[[ GIVEN DATA, beginning ]]

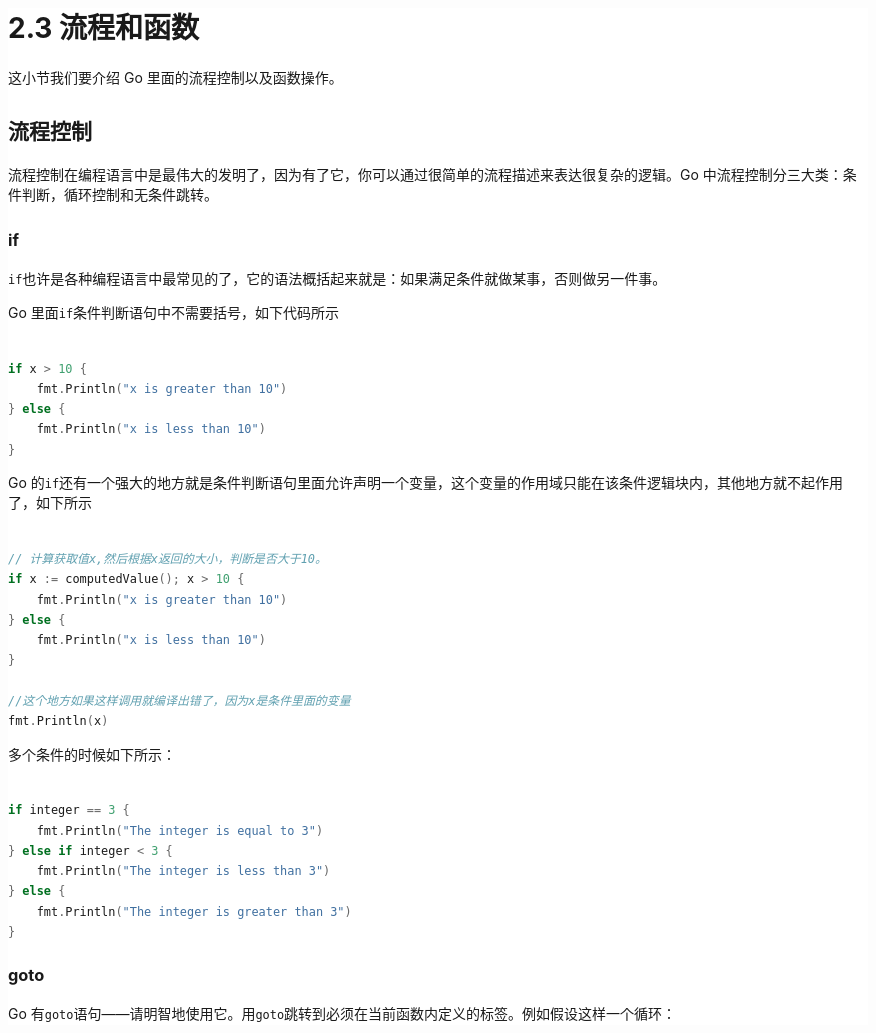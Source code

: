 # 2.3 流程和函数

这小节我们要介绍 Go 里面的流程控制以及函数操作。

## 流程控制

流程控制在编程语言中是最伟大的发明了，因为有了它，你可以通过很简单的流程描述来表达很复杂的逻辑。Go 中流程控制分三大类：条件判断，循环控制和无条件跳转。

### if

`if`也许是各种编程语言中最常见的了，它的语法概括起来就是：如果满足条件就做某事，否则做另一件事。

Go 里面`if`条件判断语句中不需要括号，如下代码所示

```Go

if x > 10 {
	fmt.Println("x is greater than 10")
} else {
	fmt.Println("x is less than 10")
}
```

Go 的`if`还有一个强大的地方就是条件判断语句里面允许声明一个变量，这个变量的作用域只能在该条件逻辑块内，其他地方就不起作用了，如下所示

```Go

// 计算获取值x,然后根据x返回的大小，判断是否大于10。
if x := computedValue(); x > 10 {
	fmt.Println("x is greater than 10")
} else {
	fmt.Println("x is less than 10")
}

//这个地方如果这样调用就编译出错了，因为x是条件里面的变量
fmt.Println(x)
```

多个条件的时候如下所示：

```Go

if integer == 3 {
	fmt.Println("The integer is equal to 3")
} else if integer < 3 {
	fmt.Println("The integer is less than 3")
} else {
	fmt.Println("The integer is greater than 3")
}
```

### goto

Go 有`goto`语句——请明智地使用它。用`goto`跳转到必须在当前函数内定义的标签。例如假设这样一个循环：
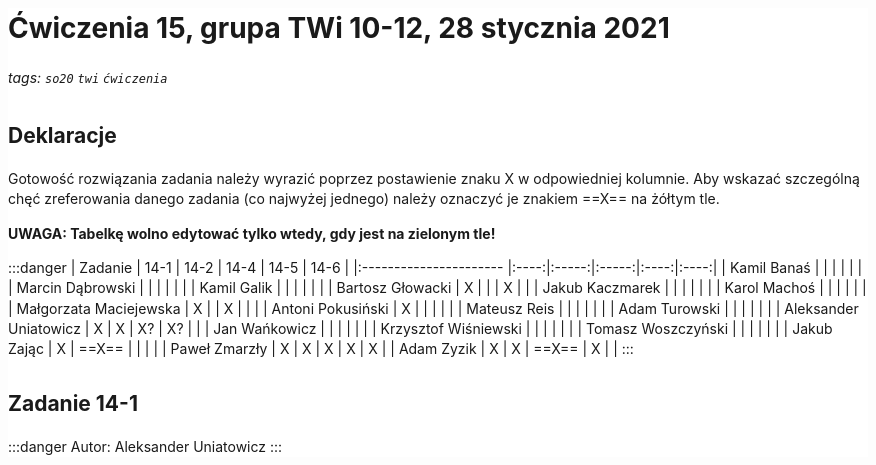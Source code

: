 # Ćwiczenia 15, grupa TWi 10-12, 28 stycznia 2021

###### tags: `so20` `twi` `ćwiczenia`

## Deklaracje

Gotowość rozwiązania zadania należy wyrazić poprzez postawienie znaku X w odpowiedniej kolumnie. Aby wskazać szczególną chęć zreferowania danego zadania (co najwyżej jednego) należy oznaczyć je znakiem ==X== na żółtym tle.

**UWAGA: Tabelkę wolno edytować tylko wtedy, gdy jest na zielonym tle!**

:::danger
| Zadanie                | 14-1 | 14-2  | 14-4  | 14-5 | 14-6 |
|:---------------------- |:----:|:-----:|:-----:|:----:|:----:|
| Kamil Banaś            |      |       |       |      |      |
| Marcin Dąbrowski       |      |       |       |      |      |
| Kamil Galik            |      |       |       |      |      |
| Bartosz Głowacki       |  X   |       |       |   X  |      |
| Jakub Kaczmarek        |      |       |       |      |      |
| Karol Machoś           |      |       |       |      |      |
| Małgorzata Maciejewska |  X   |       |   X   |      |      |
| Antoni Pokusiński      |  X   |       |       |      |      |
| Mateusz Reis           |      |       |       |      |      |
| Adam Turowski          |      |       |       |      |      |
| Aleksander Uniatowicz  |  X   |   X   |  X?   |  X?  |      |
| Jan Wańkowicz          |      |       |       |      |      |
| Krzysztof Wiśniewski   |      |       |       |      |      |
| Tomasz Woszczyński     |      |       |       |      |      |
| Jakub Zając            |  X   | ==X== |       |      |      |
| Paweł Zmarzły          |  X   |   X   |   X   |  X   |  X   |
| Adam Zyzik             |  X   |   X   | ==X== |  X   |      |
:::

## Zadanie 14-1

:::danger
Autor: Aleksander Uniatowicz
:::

[[ GIVEN DATA, end ]]

ASSIGNMENT:
Show all lines from the entries that hold "Uniatowicz".

EXERCISE RESULT:
| Aleksander Uniatowicz  |  X   |   X   |  X?   |  X?  |      |
Autor: Aleksander Uniatowicz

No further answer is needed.